-- RECORDS PROVIDED follows --

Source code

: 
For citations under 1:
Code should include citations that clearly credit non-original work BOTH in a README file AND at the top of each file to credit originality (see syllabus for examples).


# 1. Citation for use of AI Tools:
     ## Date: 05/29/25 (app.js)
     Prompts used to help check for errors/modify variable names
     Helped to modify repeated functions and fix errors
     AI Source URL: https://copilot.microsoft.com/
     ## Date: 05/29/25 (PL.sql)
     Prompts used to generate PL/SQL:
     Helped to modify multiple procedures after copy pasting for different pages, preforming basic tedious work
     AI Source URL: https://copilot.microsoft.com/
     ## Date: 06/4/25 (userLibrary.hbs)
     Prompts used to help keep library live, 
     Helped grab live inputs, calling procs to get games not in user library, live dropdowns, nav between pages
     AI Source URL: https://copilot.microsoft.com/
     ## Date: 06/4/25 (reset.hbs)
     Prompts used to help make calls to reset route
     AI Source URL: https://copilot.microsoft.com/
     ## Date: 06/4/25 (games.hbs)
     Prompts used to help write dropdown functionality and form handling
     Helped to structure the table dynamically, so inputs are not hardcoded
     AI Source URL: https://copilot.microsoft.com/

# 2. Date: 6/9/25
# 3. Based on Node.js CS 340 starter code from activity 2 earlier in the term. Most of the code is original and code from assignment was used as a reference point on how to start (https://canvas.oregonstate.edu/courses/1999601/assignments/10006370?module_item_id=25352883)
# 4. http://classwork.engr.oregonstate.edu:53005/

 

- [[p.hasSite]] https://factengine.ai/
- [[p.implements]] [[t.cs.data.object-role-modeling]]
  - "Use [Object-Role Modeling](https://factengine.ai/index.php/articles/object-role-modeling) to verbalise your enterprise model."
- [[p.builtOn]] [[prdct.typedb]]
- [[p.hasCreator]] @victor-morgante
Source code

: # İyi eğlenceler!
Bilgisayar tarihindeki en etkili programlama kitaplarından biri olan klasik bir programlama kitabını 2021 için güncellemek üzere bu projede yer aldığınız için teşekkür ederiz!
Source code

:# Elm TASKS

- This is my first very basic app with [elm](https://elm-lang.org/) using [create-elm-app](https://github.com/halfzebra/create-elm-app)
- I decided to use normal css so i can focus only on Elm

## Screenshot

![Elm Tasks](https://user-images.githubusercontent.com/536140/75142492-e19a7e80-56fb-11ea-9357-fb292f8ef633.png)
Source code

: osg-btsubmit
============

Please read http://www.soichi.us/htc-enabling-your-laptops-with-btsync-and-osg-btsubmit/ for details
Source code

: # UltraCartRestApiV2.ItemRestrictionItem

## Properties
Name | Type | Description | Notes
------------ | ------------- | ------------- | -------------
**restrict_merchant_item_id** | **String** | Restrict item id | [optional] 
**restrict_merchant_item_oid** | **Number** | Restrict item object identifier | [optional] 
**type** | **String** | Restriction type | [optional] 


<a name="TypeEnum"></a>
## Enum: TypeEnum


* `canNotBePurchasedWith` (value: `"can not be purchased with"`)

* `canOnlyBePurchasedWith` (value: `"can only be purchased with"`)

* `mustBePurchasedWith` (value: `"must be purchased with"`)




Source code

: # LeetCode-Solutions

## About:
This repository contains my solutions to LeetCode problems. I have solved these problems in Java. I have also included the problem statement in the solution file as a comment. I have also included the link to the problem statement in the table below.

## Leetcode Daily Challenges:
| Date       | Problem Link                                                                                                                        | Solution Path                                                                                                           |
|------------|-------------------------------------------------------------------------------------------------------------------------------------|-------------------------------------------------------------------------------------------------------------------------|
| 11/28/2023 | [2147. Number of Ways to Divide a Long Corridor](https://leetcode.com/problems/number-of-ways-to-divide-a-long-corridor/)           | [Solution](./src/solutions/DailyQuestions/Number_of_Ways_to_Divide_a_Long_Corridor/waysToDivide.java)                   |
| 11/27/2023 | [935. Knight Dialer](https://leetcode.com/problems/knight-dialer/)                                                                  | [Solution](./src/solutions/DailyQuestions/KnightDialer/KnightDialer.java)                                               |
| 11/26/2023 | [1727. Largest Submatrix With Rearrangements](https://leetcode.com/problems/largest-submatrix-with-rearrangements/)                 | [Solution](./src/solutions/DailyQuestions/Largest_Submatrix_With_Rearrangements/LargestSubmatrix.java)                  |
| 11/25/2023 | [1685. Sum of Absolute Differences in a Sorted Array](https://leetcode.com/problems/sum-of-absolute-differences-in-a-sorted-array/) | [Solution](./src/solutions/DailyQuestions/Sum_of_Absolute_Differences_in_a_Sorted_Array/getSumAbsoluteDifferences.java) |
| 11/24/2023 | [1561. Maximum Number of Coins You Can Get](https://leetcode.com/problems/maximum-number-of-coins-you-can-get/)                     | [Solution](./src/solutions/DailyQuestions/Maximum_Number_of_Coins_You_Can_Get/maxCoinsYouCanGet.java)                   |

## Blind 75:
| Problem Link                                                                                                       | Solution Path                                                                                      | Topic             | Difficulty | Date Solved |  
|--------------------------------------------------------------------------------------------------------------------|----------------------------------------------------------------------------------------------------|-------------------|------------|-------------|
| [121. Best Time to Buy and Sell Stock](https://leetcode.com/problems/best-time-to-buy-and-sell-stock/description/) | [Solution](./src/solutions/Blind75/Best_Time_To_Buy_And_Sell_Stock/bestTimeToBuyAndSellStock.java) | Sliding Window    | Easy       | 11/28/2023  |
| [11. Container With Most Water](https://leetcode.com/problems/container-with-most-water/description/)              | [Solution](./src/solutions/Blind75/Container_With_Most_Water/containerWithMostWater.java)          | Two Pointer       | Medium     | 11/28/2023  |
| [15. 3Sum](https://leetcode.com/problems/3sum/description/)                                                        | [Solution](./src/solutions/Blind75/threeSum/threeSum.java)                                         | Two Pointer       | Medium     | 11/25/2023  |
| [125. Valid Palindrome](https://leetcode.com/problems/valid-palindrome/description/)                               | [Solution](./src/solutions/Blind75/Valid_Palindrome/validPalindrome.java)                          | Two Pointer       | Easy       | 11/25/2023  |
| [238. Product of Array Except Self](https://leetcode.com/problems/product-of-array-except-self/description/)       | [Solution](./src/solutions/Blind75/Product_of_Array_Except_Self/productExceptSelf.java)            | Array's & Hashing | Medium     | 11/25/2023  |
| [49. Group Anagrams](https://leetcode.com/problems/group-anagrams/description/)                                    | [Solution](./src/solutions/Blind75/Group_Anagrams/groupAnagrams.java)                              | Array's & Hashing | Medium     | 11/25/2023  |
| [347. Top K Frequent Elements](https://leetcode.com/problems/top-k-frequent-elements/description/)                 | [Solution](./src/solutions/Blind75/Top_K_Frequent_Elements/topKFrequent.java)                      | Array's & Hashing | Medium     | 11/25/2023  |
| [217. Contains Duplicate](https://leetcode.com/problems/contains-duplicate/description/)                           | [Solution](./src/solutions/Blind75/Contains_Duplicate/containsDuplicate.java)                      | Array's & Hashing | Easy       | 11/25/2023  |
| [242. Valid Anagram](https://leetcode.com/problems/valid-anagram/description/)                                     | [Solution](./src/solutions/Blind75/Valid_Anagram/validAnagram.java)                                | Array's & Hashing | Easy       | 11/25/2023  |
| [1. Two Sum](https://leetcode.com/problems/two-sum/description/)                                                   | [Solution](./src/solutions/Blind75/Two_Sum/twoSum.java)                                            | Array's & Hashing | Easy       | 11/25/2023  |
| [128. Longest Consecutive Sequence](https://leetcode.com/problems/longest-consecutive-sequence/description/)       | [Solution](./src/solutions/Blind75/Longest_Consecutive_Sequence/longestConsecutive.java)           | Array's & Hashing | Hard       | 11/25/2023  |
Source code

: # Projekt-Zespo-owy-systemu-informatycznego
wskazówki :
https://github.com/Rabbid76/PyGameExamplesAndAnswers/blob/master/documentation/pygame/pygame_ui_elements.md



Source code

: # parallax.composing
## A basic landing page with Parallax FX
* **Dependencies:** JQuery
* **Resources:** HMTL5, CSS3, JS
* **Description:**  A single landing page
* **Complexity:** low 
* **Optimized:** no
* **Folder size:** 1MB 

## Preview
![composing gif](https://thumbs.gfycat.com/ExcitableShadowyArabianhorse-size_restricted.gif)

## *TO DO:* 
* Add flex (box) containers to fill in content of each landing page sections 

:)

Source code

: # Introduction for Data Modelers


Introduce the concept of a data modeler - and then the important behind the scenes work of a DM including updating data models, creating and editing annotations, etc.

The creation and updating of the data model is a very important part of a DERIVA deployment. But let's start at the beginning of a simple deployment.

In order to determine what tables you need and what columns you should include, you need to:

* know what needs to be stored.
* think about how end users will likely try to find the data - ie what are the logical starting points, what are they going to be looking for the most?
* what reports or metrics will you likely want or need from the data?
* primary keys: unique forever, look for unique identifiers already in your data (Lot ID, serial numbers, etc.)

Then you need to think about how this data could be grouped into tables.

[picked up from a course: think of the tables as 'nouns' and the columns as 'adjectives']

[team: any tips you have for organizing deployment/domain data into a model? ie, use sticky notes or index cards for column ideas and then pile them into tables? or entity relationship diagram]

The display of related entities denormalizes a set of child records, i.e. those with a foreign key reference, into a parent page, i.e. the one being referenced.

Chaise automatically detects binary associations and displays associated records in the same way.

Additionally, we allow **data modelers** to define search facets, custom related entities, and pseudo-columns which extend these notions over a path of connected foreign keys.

-- RECORDS PROVIDED concluded --

> _TASK STATEMENT_
If a line in the records above includes the string "Prompts", copy it.

> _TASK SOLUTION_
     Prompts used to help check for errors/modify variable names
     Prompts used to generate PL/SQL:
     Prompts used to help keep library live, 
     Prompts used to help make calls to reset route
     Prompts used to help write dropdown functionality and form handling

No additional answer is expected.